El marco legal que regula la eficiencia energética en Beteta es el Real Decreto 390/2021 a nivel nacional. A nivel autonómico, la gestión recae sobre la Dirección General de Transición Energética de la Junta de Comunidades de Castilla-La Mancha. Es obligatorio que el certificado sea registrado en su plataforma telemática para que tenga validez legal y se emita la etiqueta energética oficial. Este registro permite a la administración supervisar que se cumplen los estándares mínimos y fomentar la mejora del parque edificado. Las fuentes oficiales, como el IDAE y el Ministerio para la Transición Ecológica, subrayan que la validez del certificado es de 10 años, a menos que la calificación obtenida sea una G, en cuyo caso la validez se reduce a 5 años, obligando a una renovación más frecuente para incentivar la mejora energética.

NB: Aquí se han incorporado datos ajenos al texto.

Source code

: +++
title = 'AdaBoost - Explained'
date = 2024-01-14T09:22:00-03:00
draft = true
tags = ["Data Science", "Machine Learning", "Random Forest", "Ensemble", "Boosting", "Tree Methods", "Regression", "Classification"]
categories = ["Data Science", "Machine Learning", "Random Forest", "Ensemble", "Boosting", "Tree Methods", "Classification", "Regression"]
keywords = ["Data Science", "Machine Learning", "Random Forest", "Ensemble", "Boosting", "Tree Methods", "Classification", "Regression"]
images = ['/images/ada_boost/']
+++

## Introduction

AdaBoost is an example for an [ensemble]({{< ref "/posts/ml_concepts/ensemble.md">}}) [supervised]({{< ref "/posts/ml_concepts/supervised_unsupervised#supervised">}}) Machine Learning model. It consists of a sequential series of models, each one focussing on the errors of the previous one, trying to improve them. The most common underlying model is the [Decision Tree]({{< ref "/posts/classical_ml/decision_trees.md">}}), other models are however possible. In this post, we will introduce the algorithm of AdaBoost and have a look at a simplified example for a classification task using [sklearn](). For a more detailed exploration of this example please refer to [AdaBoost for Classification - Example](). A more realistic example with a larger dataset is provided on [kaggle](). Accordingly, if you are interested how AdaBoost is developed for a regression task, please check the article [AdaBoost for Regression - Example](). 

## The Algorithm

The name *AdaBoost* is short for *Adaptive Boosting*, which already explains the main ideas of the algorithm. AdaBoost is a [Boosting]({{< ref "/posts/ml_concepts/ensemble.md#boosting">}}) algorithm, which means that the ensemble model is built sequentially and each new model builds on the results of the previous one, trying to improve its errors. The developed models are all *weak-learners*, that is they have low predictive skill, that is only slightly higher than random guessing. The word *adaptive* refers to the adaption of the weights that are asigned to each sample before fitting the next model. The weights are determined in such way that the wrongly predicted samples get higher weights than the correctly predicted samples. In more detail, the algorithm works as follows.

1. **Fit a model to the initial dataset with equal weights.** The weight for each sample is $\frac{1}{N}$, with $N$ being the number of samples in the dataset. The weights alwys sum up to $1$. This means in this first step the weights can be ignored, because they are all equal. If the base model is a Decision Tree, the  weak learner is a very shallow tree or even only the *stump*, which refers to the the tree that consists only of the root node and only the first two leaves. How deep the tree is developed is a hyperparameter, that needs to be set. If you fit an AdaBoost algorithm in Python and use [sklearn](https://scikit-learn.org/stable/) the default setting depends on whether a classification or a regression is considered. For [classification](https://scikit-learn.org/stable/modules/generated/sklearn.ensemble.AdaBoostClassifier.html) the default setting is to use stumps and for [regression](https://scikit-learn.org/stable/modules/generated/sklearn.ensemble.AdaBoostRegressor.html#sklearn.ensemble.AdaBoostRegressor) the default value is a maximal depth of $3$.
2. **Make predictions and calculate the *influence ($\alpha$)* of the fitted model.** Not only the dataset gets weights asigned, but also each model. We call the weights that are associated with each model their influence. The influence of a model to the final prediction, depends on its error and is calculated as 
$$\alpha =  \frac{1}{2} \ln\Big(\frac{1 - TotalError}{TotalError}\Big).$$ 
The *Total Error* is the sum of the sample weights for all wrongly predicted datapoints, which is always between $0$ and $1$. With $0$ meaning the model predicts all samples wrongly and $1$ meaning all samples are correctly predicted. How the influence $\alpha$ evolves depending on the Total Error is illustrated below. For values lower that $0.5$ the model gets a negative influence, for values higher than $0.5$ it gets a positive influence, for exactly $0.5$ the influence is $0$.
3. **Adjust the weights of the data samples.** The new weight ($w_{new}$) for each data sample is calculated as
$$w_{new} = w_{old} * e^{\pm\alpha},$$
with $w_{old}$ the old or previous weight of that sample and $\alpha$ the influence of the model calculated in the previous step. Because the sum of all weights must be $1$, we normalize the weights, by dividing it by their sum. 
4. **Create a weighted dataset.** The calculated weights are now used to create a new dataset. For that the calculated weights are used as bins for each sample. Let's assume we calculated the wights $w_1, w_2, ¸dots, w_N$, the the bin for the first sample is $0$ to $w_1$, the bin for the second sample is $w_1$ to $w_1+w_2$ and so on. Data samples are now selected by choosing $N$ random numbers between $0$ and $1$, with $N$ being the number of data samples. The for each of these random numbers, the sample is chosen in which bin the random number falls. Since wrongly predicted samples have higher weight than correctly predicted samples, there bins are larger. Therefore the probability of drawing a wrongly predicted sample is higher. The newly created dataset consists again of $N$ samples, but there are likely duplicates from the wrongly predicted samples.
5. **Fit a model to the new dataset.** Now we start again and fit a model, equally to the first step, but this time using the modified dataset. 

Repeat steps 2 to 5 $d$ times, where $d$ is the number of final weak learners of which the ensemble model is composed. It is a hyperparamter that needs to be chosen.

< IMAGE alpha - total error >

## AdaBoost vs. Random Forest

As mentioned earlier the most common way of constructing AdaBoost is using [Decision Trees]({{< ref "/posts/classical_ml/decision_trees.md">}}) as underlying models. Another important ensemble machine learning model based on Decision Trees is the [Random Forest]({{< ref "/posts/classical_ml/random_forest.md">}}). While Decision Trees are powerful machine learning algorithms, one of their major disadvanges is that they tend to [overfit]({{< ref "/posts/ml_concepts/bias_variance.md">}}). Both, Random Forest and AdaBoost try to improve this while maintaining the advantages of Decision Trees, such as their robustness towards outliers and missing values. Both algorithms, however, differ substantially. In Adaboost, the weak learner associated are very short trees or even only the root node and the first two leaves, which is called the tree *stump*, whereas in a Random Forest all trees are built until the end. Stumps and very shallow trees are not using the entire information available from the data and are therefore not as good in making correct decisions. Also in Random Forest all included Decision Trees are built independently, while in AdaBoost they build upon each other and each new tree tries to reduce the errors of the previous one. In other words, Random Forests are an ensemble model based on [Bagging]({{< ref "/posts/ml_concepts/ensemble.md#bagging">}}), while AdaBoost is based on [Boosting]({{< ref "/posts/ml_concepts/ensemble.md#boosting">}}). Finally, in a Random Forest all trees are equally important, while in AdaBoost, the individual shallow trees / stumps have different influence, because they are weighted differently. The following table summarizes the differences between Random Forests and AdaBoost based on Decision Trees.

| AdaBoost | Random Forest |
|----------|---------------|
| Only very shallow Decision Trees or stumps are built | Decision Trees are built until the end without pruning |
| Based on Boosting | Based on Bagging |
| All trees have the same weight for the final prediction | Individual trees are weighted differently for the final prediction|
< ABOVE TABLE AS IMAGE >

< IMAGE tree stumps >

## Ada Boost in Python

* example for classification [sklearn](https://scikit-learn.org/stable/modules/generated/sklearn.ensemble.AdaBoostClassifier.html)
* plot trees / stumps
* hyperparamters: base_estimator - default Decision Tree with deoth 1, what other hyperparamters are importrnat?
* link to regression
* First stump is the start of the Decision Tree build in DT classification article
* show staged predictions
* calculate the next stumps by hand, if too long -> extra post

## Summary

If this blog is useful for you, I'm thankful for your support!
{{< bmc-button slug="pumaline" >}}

No disponer del certificado energético en Beteta para anunciar la venta o alquiler de una propiedad puede acarrear sanciones económicas considerables según la Ley 8/2013 de rehabilitación, regeneración y renovación urbanas. Las infracciones se clasifican en tres niveles: las leves (de 300€ a 600€) por anunciar inmuebles sin mencionar su calificación; las graves (de 601€ a 1.000€) por vender o alquilar sin entregar el certificado vigente; y las muy graves (de 1.001€ a 6.000€) por falsear el resultado del documento. En un entorno como Beteta, donde el alquiler residencial y el turismo rural son activos importantes, el control de plataformas digitales por parte de la inspección autonómica es riguroso. Además de la multa, la ausencia del CEE puede invalidar el contrato de arrendamiento o paralizar una firma ante notario.